I’ve been in and out of college since I was 16 years old. I’ve switched my degree plan almost as many times as I’ve enrolled, and every time I end up feeling like it just isn’t right for me. I think I’m at the point where I’ve decided maybe college is what’s not right for me.
Before I get into this, I should mention that I have a diploma from a 4-year ministry school in my church’s organization. However, the school is not accredited and has only one line of study which is in Biblical theology, so I don’t consider it to be in the same category as secular college. To me, college is where you study career skills and secular knowledge.
Okay, now that I’ve said all that, I’m a wholehearted supporter of people getting degrees. I think it’s wonderful to apply yourself in study and to further your education in specific fields. People with degrees are my heroes.
But I also don’t think college is for everyone, and I know it’s not necessary to find success (my dad is an IT guru and people all over the world use his books in schools and the workplace- he’s also a high school drop-out). When someone tells me they skipped the college step and jumped straight into a career/ministry, or that they took a gap year that became a gap decade to travel and figure stuff out, I wholeheartedly support that decision, too. People without degrees are also my heroes.

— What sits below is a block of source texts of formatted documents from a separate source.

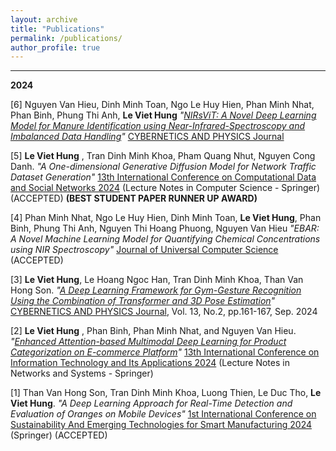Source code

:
 ```yaml
---
layout: archive
title: "Publications"
permalink: /publications/
author_profile: true
---
```


---------------------------------------------------------------

<!-- **UNDER REVIEW**   -->


**2024**  

[6] Nguyen Van Hieu, Dinh Minh Toan, Ngo Le Huy Hien, Phan Minh Nhat, Phan Binh, Phung Thi Anh, **Le Viet Hung** *"[NIRsViT: A Novel Deep Learning Model for Manure Identification using Near-Infrared-Spectroscopy and Imbalanced Data Handling](https://doi.org/10.35470/2226-4116-2024-13-4-323-333)"* [CYBERNETICS AND PHYSICS Journal](http://cap.physcon.ru/) 

[5] **Le Viet Hung** , Tran Dinh Minh Khoa, Pham Quang Nhut, Nguyen Cong Danh. *"A One-dimensional Generative Diffusion Model for Network Traffic Dataset Generation"* [13th International Conference on Computational Data and Social Networks 2024](https://csonet-conf.github.io/csonet24/index.html) (Lecture Notes in Computer Science - Springer) (ACCEPTED) **(BEST STUDENT PAPER RUNNER UP AWARD)**

[4] Phan Minh Nhat, Ngo Le Huy Hien, Dinh Minh Toan, **Le Viet Hung**, Phan Binh, Phung Thi Anh, Nguyen Thi Hoang Phuong, Nguyen Van Hieu *"EBAR: A Novel Machine Learning Model for Quantifying Chemical Concentrations using NIR Spectroscopy"* [Journal of Universal Computer Science](https://lib.jucs.org/) (ACCEPTED)

[3] **Le Viet Hung**, Le Hoang Ngoc Han, Tran Dinh Minh Khoa, Than Van Hong Son. *"[A Deep Learning Framework for Gym-Gesture Recognition Using the Combination of Transformer and 3D Pose Estimation](https://doi.org/10.35470/2226-4116-2024-13-2-161-167)"* [CYBERNETICS AND PHYSICS Journal](http://cap.physcon.ru/), Vol. 13, No.2, pp.161-167, Sep. 2024

[2] **Le Viet Hung** , Phan Binh, Phan Minh Nhat, and Nguyen Van Hieu. *"[Enhanced Attention-based Multimodal Deep Learning for Product Categorization on E-commerce Platform](https://doi.org/10.1007/978-3-031-74127-2_8)"* [13th International Conference on Information Technology and Its Applications 2024](https://cita.vku.udn.vn/) (Lecture Notes in Networks and Systems - Springer) 

[1] Than Van Hong Son, Tran Dinh Minh Khoa, Luong Thien, Le Duc Tho, **Le Viet Hung**. *"A Deep Learning Approach for Real-Time Detection and Evaluation of Oranges on Mobile Devices"* [1st International Conference on Sustainability And Emerging Technologies for Smart Manufacturing 2024](https://setsm.org/) (Springer) (ACCEPTED) 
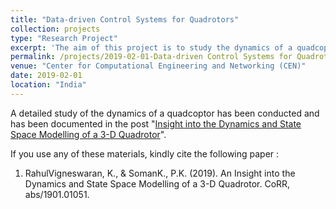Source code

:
 ```yaml
---
title: "Data-driven Control Systems for Quadrotors"
collection: projects
type: "Research Project"
excerpt: 'The aim of this project is to study the dynamics of a quadcoptor in detail in order to develop a data-driven control system for it.'
permalink: /projects/2019-02-01-Data-driven Control Systems for Quadrotors-2
venue: "Center for Computational Engineering and Networking (CEN)"
date: 2019-02-01
location: "India"
---
```


A detailed study of the dynamics of a quadcoptor has been conducted and has been documented in the post "[Insight into the Dynamics and State Space Modelling of a 3-D Quadrotor](https://rahulvigneswaran.github.io/posts/2019/01/Insight%20into%20the%20Dynamics%20and%20State%20Space%20Modelling%20of%20a%203-D%20Quadrotor-3/)".
<br/>

If you use any of these materials, kindly cite the following paper :

1. RahulVigneswaran, K., & SomanK., P.K. (2019). An Insight into the Dynamics and State Space Modelling of a 3-D Quadrotor. CoRR, abs/1901.01051.

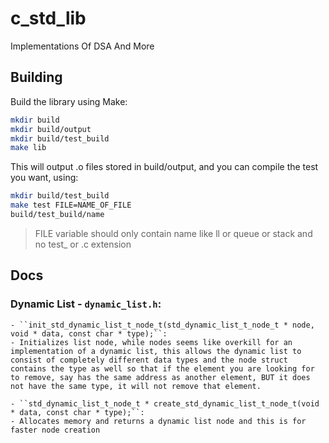 # c_std_lib
Implementations Of DSA And More

## Building
Build the library using Make: 
```sh
mkdir build
mkdir build/output
mkdir build/test_build
make lib
```
This will output .o files stored in build/output, and you can compile the test you want, using:
```sh
mkdir build/test_build
make test FILE=NAME_OF_FILE 
build/test_build/name
```
> FILE variable should only contain name like ll or queue or stack and no test_ or .c extension

## Docs
### Dynamic List - ``dynamic_list.h``:
    - ``init_std_dynamic_list_t_node_t(std_dynamic_list_t_node_t * node, void * data, const char * type);``:
	- Initializes list node, while nodes seems like overkill for an implementation of a dynamic list, this allows the dynamic list to consist of completely different data types and the node struct contains the type as well so that if the element you are looking for to remove, say has the same address as another element, BUT it does not have the same type, it will not remove that element. 

    - ``std_dynamic_list_t_node_t * create_std_dynamic_list_t_node_t(void * data, const char * type);``: 
	- Allocates memory and returns a dynamic list node and this is for faster node creation

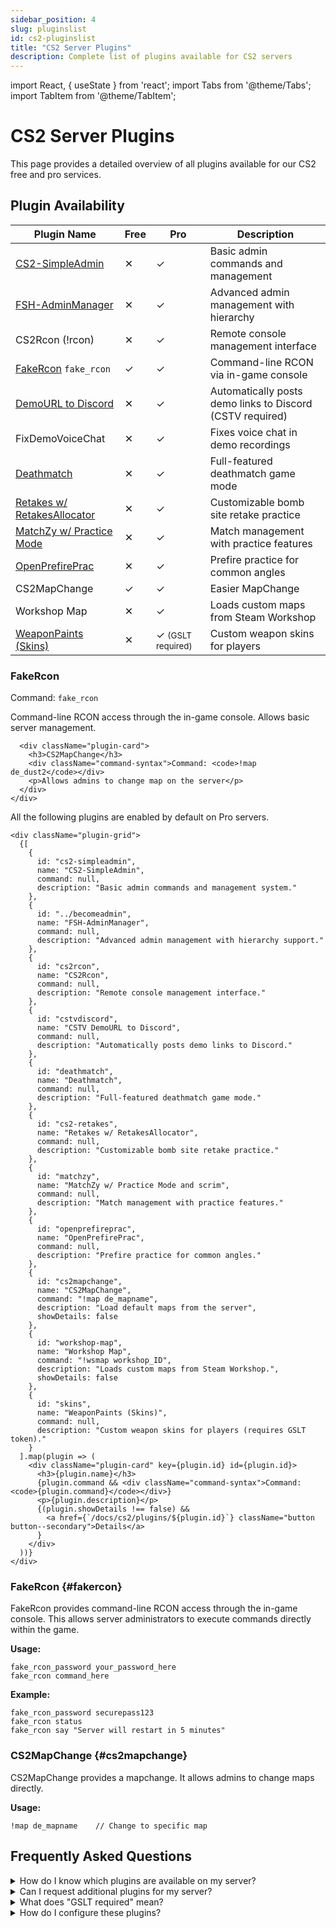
 ```yaml
---
sidebar_position: 4
slug: pluginslist
id: cs2-pluginslist
title: "CS2 Server Plugins"
description: Complete list of plugins available for CS2 servers
---
```


import React, { useState } from 'react';
import Tabs from '@theme/Tabs';
import TabItem from '@theme/TabItem';

# CS2 Server Plugins

This page provides a detailed overview of all plugins available for our CS2 free and pro services.

## Plugin Availability

<Tabs>
  <TabItem value="comparison" label="Free vs Pro Comparison" default>
    <div className="plugin-table-container">
      <table className="plugin-table">
        <thead>
          <tr>
            <th>Plugin Name</th>
            <th>Free</th>
            <th>Pro</th>
            <th>Description</th>
          </tr>
        </thead>
        <tbody>
          <tr>
            <td><a href="plugins/cs2-simpleadmin">CS2-SimpleAdmin</a></td>
            <td className="centered"><span className="no-icon">✕</span></td>
            <td className="centered"><span className="yes-icon">✓</span></td>
            <td>Basic admin commands and management</td>
          </tr>
          <tr>
            <td><a href="becomeadmin">FSH-AdminManager</a></td>
            <td className="centered"><span className="no-icon">✕</span></td>
            <td className="centered"><span className="yes-icon">✓</span></td>
            <td>Advanced admin management with hierarchy</td>
          </tr>
          <tr>
            <td>CS2Rcon (!rcon)</td>
            <td className="centered"><span className="no-icon">✕</span></td>
            <td className="centered"><span className="yes-icon">✓</span></td>
            <td>Remote console management interface</td>
          </tr>
          <tr className="highlight-row">
            <td><a href="#fakercon">FakeRcon</a> <code>fake_rcon</code></td>
            <td className="centered"><span className="yes-icon">✓</span></td>
            <td className="centered"><span className="yes-icon">✓</span></td>
            <td>Command-line RCON via in-game console</td>
          </tr>
          <tr>
            <td><a href="plugins/cstvdiscord">DemoURL to Discord</a></td>
            <td className="centered"><span className="no-icon">✕</span></td>
            <td className="centered"><span className="yes-icon">✓</span></td>
            <td>Automatically posts demo links to Discord (CSTV required)</td>
          </tr>
          <tr>
            <td>FixDemoVoiceChat</td>
            <td className="centered"><span className="no-icon">✕</span></td>
            <td className="centered"><span className="yes-icon">✓</span></td>
            <td>Fixes voice chat in demo recordings</td>
          </tr>
          <tr>
            <td><a href="plugins/deathmatch">Deathmatch</a></td>
            <td className="centered"><span className="no-icon">✕</span></td>
            <td className="centered"><span className="yes-icon">✓</span></td>
            <td>Full-featured deathmatch game mode</td>
          </tr>
          <tr>
            <td><a href="plugins/cs2-retakes">Retakes w/ RetakesAllocator</a></td>
            <td className="centered"><span className="no-icon">✕</span></td>
            <td className="centered"><span className="yes-icon">✓</span></td>
            <td>Customizable bomb site retake practice</td>
          </tr>
          <tr>
            <td><a href="plugins/matchzy">MatchZy w/ Practice Mode</a></td>
            <td className="centered"><span className="no-icon">✕</span></td>
            <td className="centered"><span className="yes-icon">✓</span></td>
            <td>Match management with practice features</td>
          </tr>
          <tr>
            <td><a href="plugins/openprefireprac">OpenPrefirePrac</a></td>
            <td className="centered"><span className="no-icon">✕</span></td>
            <td className="centered"><span className="yes-icon">✓</span></td>
            <td>Prefire practice for common angles</td>
          </tr>
          <tr>
            <td>CS2MapChange</td>
            <td className="centered"><span className="yes-icon">✓</span></td>
            <td className="centered"><span className="yes-icon">✓</span></td>
            <td>Easier MapChange</td>
          </tr>
          <tr>
            <td>Workshop Map</td>
            <td className="centered"><span className="no-icon">✕</span></td>
            <td className="centered"><span className="yes-icon">✓</span></td>
            <td>Loads custom maps from Steam Workshop</td>
          </tr>
          <tr>
            <td><a href="plugins/skins">WeaponPaints (Skins)</a></td>
            <td className="centered"><span className="no-icon">✕</span></td>
            <td className="centered"><span className="yes-icon">✓</span> <small className="special-note">(GSLT required)</small></td>
            <td>Custom weapon skins for players</td>
          </tr>
        </tbody>
      </table>
    </div>
  </TabItem>
  <TabItem value="free" label="Free Server Plugins">
    <div className="free-plugins">
      <div className="plugin-card">
        <h3>FakeRcon</h3>
        <div className="command-syntax">Command: <code>fake_rcon</code></div>
        <p>Command-line RCON access through the in-game console. Allows basic server management.</p>
      </div>
      
      <div className="plugin-card">
        <h3>CS2MapChange</h3>
        <div className="command-syntax">Command: <code>!map de_dust2</code></div>
        <p>Allows admins to change map on the server</p>
      </div>
    </div>
  </TabItem>
  <TabItem value="pro" label="Pro Server Plugins">
    <p>All the following plugins are enabled by default on Pro servers.</p>
    
    <div className="plugin-grid">
      {[
        {
          id: "cs2-simpleadmin",
          name: "CS2-SimpleAdmin",
          command: null,
          description: "Basic admin commands and management system."
        },
        {
          id: "../becomeadmin",
          name: "FSH-AdminManager",
          command: null,
          description: "Advanced admin management with hierarchy support."
        },
        {
          id: "cs2rcon",
          name: "CS2Rcon",
          command: null,
          description: "Remote console management interface."
        },
        {
          id: "cstvdiscord", 
          name: "CSTV DemoURL to Discord",
          command: null,
          description: "Automatically posts demo links to Discord."
        },
        {
          id: "deathmatch",
          name: "Deathmatch",
          command: null,
          description: "Full-featured deathmatch game mode."
        },
        {
          id: "cs2-retakes",
          name: "Retakes w/ RetakesAllocator",
          command: null,
          description: "Customizable bomb site retake practice."
        },
        {
          id: "matchzy",
          name: "MatchZy w/ Practice Mode and scrim",
          command: null,
          description: "Match management with practice features."
        },
        {
          id: "openprefireprac",
          name: "OpenPrefirePrac",
          command: null,
          description: "Prefire practice for common angles."
        },
        {
          id: "cs2mapchange",
          name: "CS2MapChange",
          command: "!map de_mapname",
          description: "Load default maps from the server",
          showDetails: false
        },
        {
          id: "workshop-map",
          name: "Workshop Map",
          command: "!wsmap workshop_ID",
          description: "Loads custom maps from Steam Workshop.",
          showDetails: false
        },
        {
          id: "skins",
          name: "WeaponPaints (Skins)",
          command: null,
          description: "Custom weapon skins for players (requires GSLT token)."
        }
      ].map(plugin => (
        <div className="plugin-card" key={plugin.id} id={plugin.id}>
          <h3>{plugin.name}</h3>
          {plugin.command && <div className="command-syntax">Command: <code>{plugin.command}</code></div>}
          <p>{plugin.description}</p>
          {(plugin.showDetails !== false) &&
            <a href={`/docs/cs2/plugins/${plugin.id}`} className="button button--secondary">Details</a>
          }
        </div>
      ))}
    </div>
  </TabItem>
</Tabs>

### FakeRcon {#fakercon}

FakeRcon provides command-line RCON access through the in-game console. This allows server administrators to execute commands directly within the game.

**Usage:**
```
fake_rcon_password your_password_here
fake_rcon command_here
```

**Example:**
```
fake_rcon_password securepass123
fake_rcon status
fake_rcon say "Server will restart in 5 minutes"
```

### CS2MapChange {#cs2mapchange}

CS2MapChange provides a mapchange. It allows admins to change maps directly.

**Usage:**
```
!map de_mapname    // Change to specific map
```

## Frequently Asked Questions

<div className="faq-container">
  <details>
    <summary>How do I know which plugins are available on my server?</summary>
    <p>You can check the plugin availability using the command <code>fake_rcon css_plugins list</code> in your game console after authenticating with RCON.</p>
  </details>
  
  <details>
    <summary>Can I request additional plugins for my server?</summary>
    <p>Pro server customers can request additional plugins through the support panel. Free server users are limited to the plugins listed in the "Free" column above.</p>
  </details>
  
  <details>
    <summary>What does "GSLT required" mean?</summary>
    <p>GSLT (Game Server Login Token) is required for certain plugins like WeaponPaints. This token links your server to a Steam account. Pro users can set up a GSLT through the control panel.</p>
  </details>
  
  <details>
    <summary>How do I configure these plugins?</summary>
    <p>Pro server users can configure plugins through the FTP (available on request) or by using RCON commands. Configuration options vary by plugin.</p>
  </details>
</div>

<style>
{`
  .plugin-table-container {
    overflow-x: auto;
    margin-bottom: 2rem;
  }
  
  .plugin-table {
    width: 100%;
    border-collapse: collapse;
  }
  
  .plugin-table th {
    background-color: #2a2a2a;
    color: white;
    padding: 12px;
    text-align: left;
  }
  
  .plugin-table td {
    padding: 10px 12px;
    border-bottom: 1px solid #3a3a3a;
  }
  
  .centered {
    text-align: center;
  }
  
  .yes-icon {
    color: #4CAF50;
    font-weight: bold;
  }
  
  .no-icon {
    color: #f44336;
    font-weight: bold;
  }
  
  .highlight-row {
    background-color: rgba(77, 208, 225, 0.08);
  }
  
  .special-note {
    color: #ff9800;
    font-style: italic;
  }
  
  .plugin-grid {
    display: grid;
    grid-template-columns: repeat(auto-fill, minmax(300px, 1fr));
    gap: 20px;
    margin-top: 20px;
  }
  
  .plugin-card {
    background-color: #2a2a2a;
    border-radius: 8px;
    padding: 16px;
    border: 1px solid #3a3a3a;
    height: 100%;
    display: flex;
    flex-direction: column;
  }
  
  .plugin-card h3 {
    margin-top: 0;
    border-bottom: 1px solid #3a3a3a;
    padding-bottom: 10px;
  }
  
  .plugin-card p {
    flex-grow: 1;
    margin-bottom: 15px;
  }
  
  .command-syntax {
    font-family: monospace;
    background-color: #333;
    padding: 8px;
    border-radius: 4px;
    margin-bottom: 10px;
  }
  
  .free-plugins {
    display: grid;
    grid-template-columns: repeat(auto-fill, minmax(300px, 1fr));
    gap: 20px;
  }
  
  .faq-container details {
    background-color: #2a2a2a;
    border: 1px solid #3a3a3a;
    border-radius: 8px;
    padding: 0;
    margin-bottom: 10px;
    --docusaurus-details-summary-arrow-size: 0;
    --docusaurus-details-summary-arrow: none;
  }
  
  .faq-container summary {
    padding: 15px;
    cursor: pointer;
    font-weight: bold;
    list-style: none;
  }
  
  .faq-container details p {
    padding: 0 15px 15px;
    margin: 0;
  }

  /* Light mode overrides */
  html[data-theme='light'] .plugin-table th {
    background-color: #f0f0f0;
    color: #333;
  }
  
  html[data-theme='light'] .plugin-table td {
    border-bottom: 1px solid #ddd;
  }
  
  html[data-theme='light'] .highlight-row {
    background-color: rgba(0, 120, 215, 0.05);
  }
  
  html[data-theme='light'] .plugin-card {
    background-color: #f8f8f8;
    border: 1px solid #ddd;
  }
  
  html[data-theme='light'] .plugin-card h3 {
    border-bottom: 1px solid #ddd;
  }
  
  html[data-theme='light'] .command-syntax {
    background-color: #f0f0f0;
  }
  
  html[data-theme='light'] .faq-container details {
    background-color: #f8f8f8;
    border: 1px solid #ddd;
  }
`}
</style>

And I think it’s finally sinking in that maybe college is not for me. It only took 4 attempts and thousands of wasted dollars to get me to this point, but I’m finally starting to settle on the notion of life without a college degree.
Now, obviously, as Christians, we should be seeking God’s direction in every step of our lives. So, I know what you’re thinking:
“Have you prayed about it?”
I have. A bazillion times. Before each enrollment, each degree change, and each new school, I sought after God for days and weeks and months. But, aside from the time He very clearly instructed me to drop out during my first attempt (I wanted to be a paralegal back in the day), He has been consistently silent on the topic. Now I’m beginning to wonder if His silence was because I was never supposed to go back and He is tired of repeating Himself to me.
Here’s the thing. Every time I quit school, life suddenly gets really splendid. Like the “I know I’m on the right path now and can totally breathe” splendid.
So why do I keep going back?
Because I love learning. I love to study out new topics and research new theories. I always have and I suspect that I always will.
When I’m in college, I feel so restrained. It uses up the limited energy I have, and though I get to learn, I also get bored, like, so fast.
I thought maybe this whole issue would be solved in my most recent attempt to go back to school. I started taking online courses through a college that offers a unique program for adults who are working full time. You’re able to take one course at a time, each one lasting 5 weeks. It’s very accelerated and time consuming, but also flexible since you only have one deadline each week and no classes to clutter your schedule.
I thought this 5-week approach would be GREAT for me. Turns out, I still get bored.
Anyway, my most recent decision to drop out came because of fibro and emotional exhaustion. I couldn’t cope. So I quit. And I’ve been breathing soooooo well since.
This time feels final. I’m beginning to think I may never try again, that maybe this was the point the whole time. I don’t know. I’ll keep praying about it. In any case, I’m a college drop-out 4 times over, and I’m okay with it.